*** Opening RECORDED INFORMATION ***

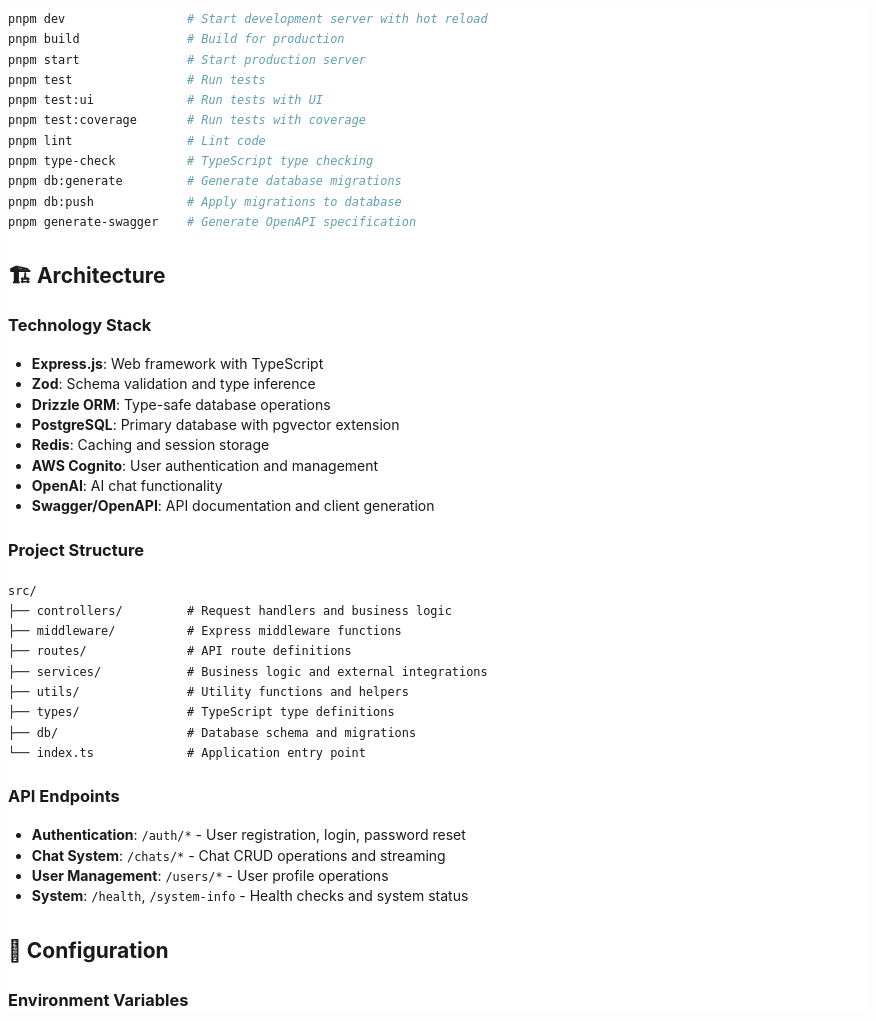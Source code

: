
 ```bash
pnpm dev                 # Start development server with hot reload
pnpm build               # Build for production
pnpm start               # Start production server
pnpm test                # Run tests
pnpm test:ui             # Run tests with UI
pnpm test:coverage       # Run tests with coverage
pnpm lint                # Lint code
pnpm type-check          # TypeScript type checking
pnpm db:generate         # Generate database migrations
pnpm db:push             # Apply migrations to database
pnpm generate-swagger    # Generate OpenAPI specification
```

## 🏗️ Architecture

### Technology Stack

- **Express.js**: Web framework with TypeScript
- **Zod**: Schema validation and type inference
- **Drizzle ORM**: Type-safe database operations
- **PostgreSQL**: Primary database with pgvector extension
- **Redis**: Caching and session storage
- **AWS Cognito**: User authentication and management
- **OpenAI**: AI chat functionality
- **Swagger/OpenAPI**: API documentation and client generation

### Project Structure

```text
src/
├── controllers/         # Request handlers and business logic
├── middleware/          # Express middleware functions
├── routes/              # API route definitions
├── services/            # Business logic and external integrations
├── utils/               # Utility functions and helpers
├── types/               # TypeScript type definitions
├── db/                  # Database schema and migrations
└── index.ts             # Application entry point
```

### API Endpoints

- **Authentication**: `/auth/*` - User registration, login, password reset
- **Chat System**: `/chats/*` - Chat CRUD operations and streaming
- **User Management**: `/users/*` - User profile operations
- **System**: `/health`, `/system-info` - Health checks and system status

## 🔧 Configuration

### Environment Variables
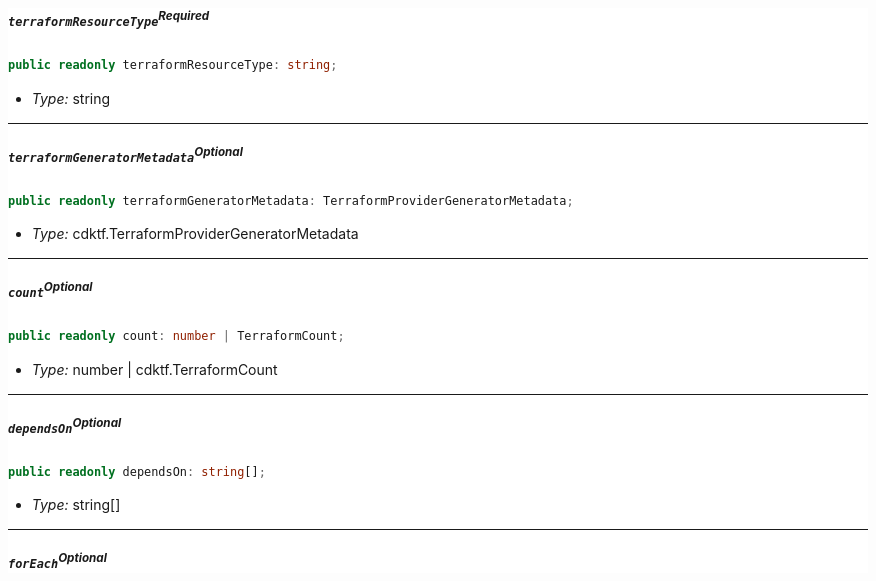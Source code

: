 
##### `terraformResourceType`<sup>Required</sup> <a name="terraformResourceType" id="rhizo-co-terraform-provider-oci.dataOciAiLanguageModelEvaluationResults.DataOciAiLanguageModelEvaluationResultsA.property.terraformResourceType"></a>

```typescript
public readonly terraformResourceType: string;
```

- *Type:* string

---

##### `terraformGeneratorMetadata`<sup>Optional</sup> <a name="terraformGeneratorMetadata" id="rhizo-co-terraform-provider-oci.dataOciAiLanguageModelEvaluationResults.DataOciAiLanguageModelEvaluationResultsA.property.terraformGeneratorMetadata"></a>

```typescript
public readonly terraformGeneratorMetadata: TerraformProviderGeneratorMetadata;
```

- *Type:* cdktf.TerraformProviderGeneratorMetadata

---

##### `count`<sup>Optional</sup> <a name="count" id="rhizo-co-terraform-provider-oci.dataOciAiLanguageModelEvaluationResults.DataOciAiLanguageModelEvaluationResultsA.property.count"></a>

```typescript
public readonly count: number | TerraformCount;
```

- *Type:* number | cdktf.TerraformCount

---

##### `dependsOn`<sup>Optional</sup> <a name="dependsOn" id="rhizo-co-terraform-provider-oci.dataOciAiLanguageModelEvaluationResults.DataOciAiLanguageModelEvaluationResultsA.property.dependsOn"></a>

```typescript
public readonly dependsOn: string[];
```

- *Type:* string[]

---

##### `forEach`<sup>Optional</sup> <a name="forEach" id="rhizo-co-terraform-provider-oci.dataOciAiLanguageModelEvaluationResults.DataOciAiLanguageModelEvaluationResultsA.property.forEach"></a>
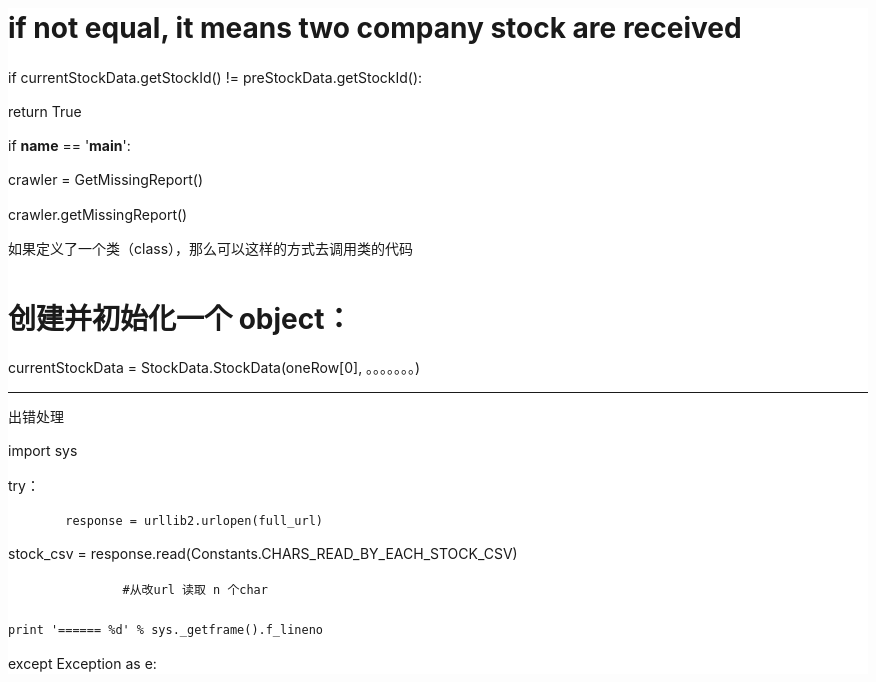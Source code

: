 # if not equal, it means two company stock are received

if currentStockData.getStockId() != preStockData.getStockId():

return True

  


  


if __name__ == '__main__':

crawler = GetMissingReport()

crawler.getMissingReport()

如果定义了一个类（class），那么可以这样的方式去调用类的代码

  


# 创建并初始化一个 object：

currentStockData = StockData.StockData(oneRow[0], 。。。。。。。)

  


  


  


  


  


  


--------------------------------------------------------------------

  


  


出错处理

import sys

  


try：

			response = urllib2.urlopen(full_url)

stock_csv = response.read(Constants.CHARS_READ_BY_EACH_STOCK_CSV)

					#从改url 读取 n 个char

	print '====== %d' % sys._getframe().f_lineno

except Exception as e:
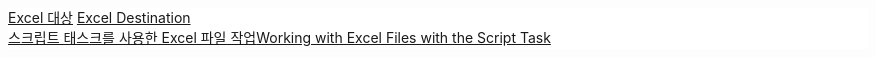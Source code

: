  <span data-ttu-id="83f2e-154">[Excel 대상](../data-flow/excel-destination.md) </span><span class="sxs-lookup"><span data-stu-id="83f2e-154">[Excel Destination](../data-flow/excel-destination.md) </span></span>  
 [<span data-ttu-id="83f2e-155">스크립트 태스크를 사용한 Excel 파일 작업</span><span class="sxs-lookup"><span data-stu-id="83f2e-155">Working with Excel Files with the Script Task</span></span>](script-task.md)  
  
  
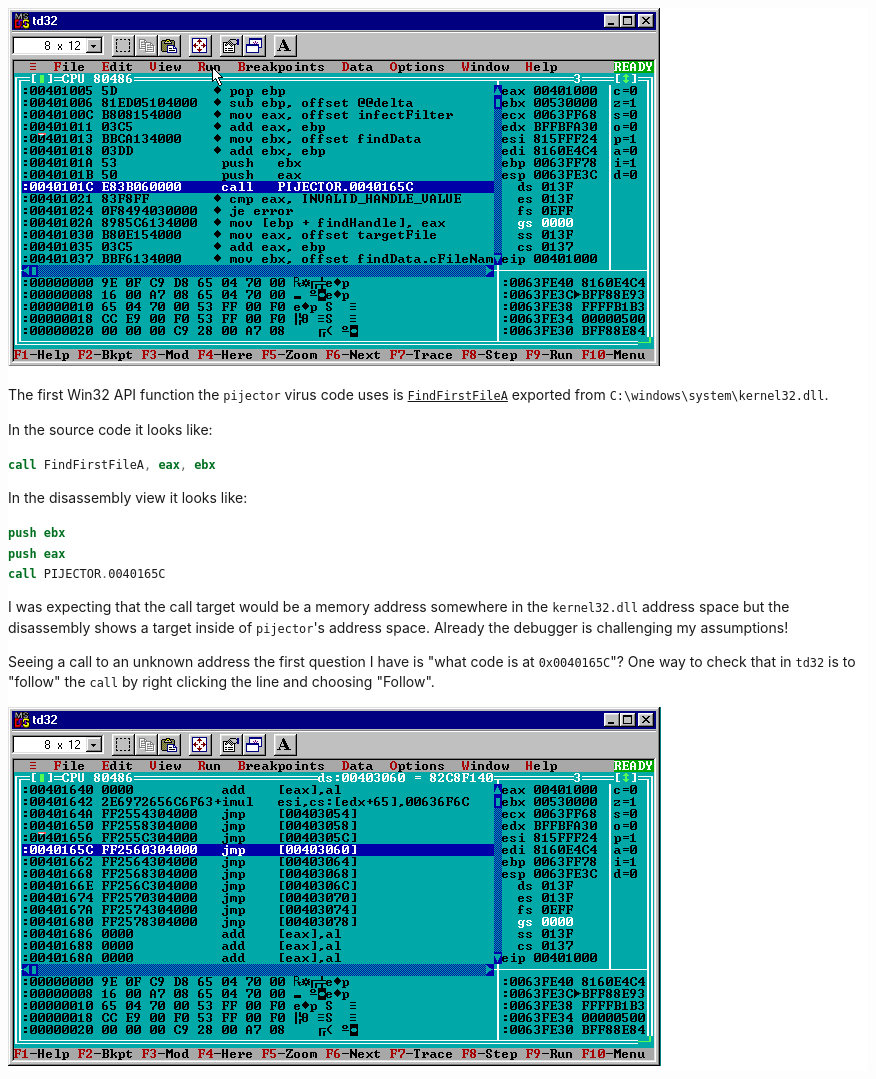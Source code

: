 ![Debugging Gen0 pijector.exe](./td32.gen0.1.png)

The first Win32 API function the `pijector` virus code uses is [`FindFirstFileA`](https://docs.microsoft.com/en-us/windows/desktop/api/fileapi/nf-fileapi-findfirstfilea) exported from `C:\windows\system\kernel32.dll`.

In the source code it looks like:

```nasm
call FindFirstFileA, eax, ebx
```

In the disassembly view it looks like:

```nasm
push ebx
push eax
call PIJECTOR.0040165C
```

I was expecting that the call target would be a memory address somewhere in the `kernel32.dll` address space but the disassembly shows a target inside of `pijector`'s address space. Already the debugger is challenging my assumptions!

Seeing a call to an unknown address the first question I have is "what code is at `0x0040165C`"? One way to check that in `td32` is to "follow" the `call` by right clicking the line and choosing "Follow".

![Debugging gen0 pijector.exe](./td32.gen0.2.png)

*** Closing RECORDED INFORMATION ***

**TASK STATEMENT**.
Gather from the records above every line containing the string "terraformResourceType".

**YOUR RESPONSE**.
##### `terraformResourceType`<sup>Required</sup> <a name="terraformResourceType" id="rhizo-co-terraform-provider-oci.dataOciAiLanguageModelEvaluationResults.DataOciAiLanguageModelEvaluationResultsA.property.terraformResourceType"></a>
public readonly terraformResourceType: string;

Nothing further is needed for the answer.